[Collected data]
----

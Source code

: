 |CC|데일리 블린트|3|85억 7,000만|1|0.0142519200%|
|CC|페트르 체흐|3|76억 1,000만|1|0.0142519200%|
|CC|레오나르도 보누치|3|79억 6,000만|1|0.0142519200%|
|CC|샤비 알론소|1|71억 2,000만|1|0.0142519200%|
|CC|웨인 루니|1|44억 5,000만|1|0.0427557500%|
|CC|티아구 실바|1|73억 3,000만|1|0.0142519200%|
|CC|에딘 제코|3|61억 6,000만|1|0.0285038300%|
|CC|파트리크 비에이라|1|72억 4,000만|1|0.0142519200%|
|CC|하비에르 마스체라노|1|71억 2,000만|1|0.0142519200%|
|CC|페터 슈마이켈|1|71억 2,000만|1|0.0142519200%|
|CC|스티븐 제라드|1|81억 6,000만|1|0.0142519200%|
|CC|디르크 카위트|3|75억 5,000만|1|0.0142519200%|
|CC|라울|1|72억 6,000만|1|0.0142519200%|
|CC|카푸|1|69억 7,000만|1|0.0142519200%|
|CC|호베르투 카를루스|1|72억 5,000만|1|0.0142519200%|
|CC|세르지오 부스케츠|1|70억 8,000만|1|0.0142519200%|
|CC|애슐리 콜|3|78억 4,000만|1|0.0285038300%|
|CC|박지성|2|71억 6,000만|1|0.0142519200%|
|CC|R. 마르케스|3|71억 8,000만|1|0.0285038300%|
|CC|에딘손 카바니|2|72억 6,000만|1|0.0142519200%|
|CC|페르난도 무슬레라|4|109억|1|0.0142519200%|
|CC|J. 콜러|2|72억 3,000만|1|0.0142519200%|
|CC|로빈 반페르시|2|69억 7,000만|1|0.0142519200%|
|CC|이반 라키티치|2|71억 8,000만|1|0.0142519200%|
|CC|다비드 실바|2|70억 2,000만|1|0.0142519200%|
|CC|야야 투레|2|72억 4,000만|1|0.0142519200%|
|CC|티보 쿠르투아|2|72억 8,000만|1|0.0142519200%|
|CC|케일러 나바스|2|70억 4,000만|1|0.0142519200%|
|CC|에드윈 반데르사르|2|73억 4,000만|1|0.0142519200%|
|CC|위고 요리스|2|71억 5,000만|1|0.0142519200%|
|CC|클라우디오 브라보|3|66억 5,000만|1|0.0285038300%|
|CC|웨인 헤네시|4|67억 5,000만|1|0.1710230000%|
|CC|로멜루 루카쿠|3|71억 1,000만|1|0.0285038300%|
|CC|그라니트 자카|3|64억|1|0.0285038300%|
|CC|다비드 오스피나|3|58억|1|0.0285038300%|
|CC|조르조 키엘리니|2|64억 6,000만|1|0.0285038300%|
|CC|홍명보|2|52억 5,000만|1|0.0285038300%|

----

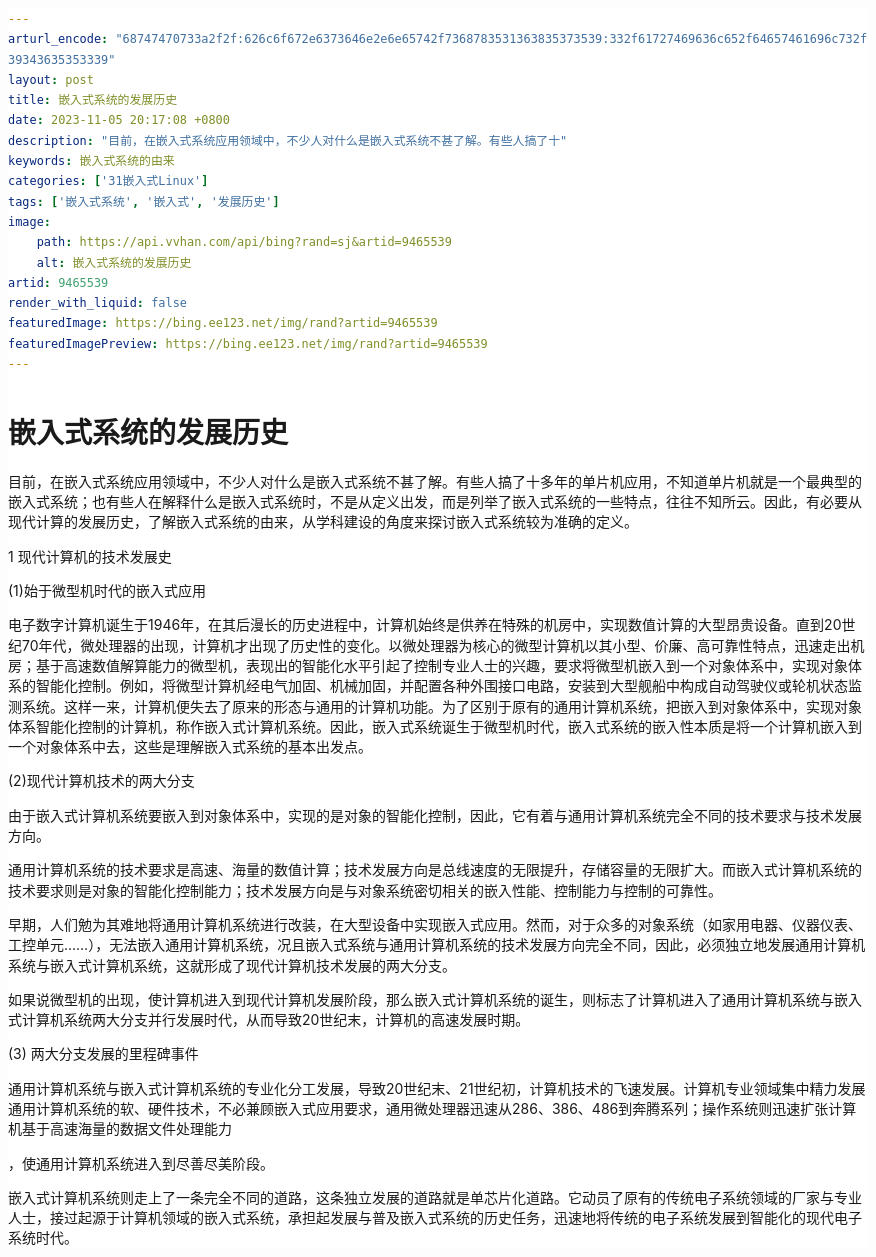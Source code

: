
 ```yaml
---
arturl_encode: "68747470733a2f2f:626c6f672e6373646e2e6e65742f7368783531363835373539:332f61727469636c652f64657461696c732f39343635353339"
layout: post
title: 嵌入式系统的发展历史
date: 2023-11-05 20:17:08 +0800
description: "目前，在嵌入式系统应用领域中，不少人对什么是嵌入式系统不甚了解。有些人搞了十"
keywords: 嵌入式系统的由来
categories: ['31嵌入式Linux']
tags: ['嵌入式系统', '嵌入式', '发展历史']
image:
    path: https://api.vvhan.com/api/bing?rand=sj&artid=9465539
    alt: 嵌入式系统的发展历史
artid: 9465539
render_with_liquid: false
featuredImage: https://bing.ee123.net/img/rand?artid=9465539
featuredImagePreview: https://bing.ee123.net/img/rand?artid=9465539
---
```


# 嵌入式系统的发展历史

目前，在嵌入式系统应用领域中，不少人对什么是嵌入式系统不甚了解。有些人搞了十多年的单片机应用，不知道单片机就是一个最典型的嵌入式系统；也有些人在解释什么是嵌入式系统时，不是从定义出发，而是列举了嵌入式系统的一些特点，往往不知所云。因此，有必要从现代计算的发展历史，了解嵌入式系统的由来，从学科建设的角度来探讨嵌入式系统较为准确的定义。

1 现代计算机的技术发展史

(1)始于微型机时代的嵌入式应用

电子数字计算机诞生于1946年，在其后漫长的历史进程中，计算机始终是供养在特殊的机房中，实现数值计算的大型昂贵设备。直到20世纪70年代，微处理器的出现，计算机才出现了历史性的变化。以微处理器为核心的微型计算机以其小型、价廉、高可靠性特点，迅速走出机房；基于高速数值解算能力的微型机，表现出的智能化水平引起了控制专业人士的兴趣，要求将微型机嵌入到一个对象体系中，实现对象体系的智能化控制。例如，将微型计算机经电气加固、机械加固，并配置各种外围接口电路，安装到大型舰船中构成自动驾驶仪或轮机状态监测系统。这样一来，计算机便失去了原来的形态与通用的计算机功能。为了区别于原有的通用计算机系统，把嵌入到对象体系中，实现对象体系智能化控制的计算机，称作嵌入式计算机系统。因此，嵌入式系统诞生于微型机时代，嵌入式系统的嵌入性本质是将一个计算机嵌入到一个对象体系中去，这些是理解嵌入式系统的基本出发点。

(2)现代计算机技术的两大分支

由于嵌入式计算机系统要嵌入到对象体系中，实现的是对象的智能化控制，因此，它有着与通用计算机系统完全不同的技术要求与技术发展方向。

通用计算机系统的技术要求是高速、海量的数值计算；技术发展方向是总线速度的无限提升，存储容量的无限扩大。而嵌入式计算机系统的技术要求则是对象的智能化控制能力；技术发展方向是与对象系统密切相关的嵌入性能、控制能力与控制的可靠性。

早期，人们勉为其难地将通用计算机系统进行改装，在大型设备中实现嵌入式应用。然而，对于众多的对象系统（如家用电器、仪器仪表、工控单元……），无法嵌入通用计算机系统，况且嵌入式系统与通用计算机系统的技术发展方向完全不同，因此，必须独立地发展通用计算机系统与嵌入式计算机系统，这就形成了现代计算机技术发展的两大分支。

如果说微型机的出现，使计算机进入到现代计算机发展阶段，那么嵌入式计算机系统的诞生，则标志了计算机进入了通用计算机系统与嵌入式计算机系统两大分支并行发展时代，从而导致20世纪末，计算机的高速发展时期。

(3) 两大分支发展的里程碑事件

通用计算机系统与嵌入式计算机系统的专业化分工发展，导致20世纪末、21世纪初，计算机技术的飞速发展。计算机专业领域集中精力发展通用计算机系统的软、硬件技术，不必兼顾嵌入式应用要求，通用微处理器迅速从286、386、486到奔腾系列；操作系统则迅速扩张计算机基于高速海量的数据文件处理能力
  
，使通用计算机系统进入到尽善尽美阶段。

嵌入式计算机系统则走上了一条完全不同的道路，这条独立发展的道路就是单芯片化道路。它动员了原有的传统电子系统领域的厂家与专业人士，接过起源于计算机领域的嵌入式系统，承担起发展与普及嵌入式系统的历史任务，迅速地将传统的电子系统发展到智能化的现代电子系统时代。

----

§ About this task: Check the records above and copy each line that has the string "artid".

§ Exercise response:
    path: https://api.vvhan.com/api/bing?rand=sj&artid=9465539
artid: 9465539
featuredImage: https://bing.ee123.net/img/rand?artid=9465539
featuredImagePreview: https://bing.ee123.net/img/rand?artid=9465539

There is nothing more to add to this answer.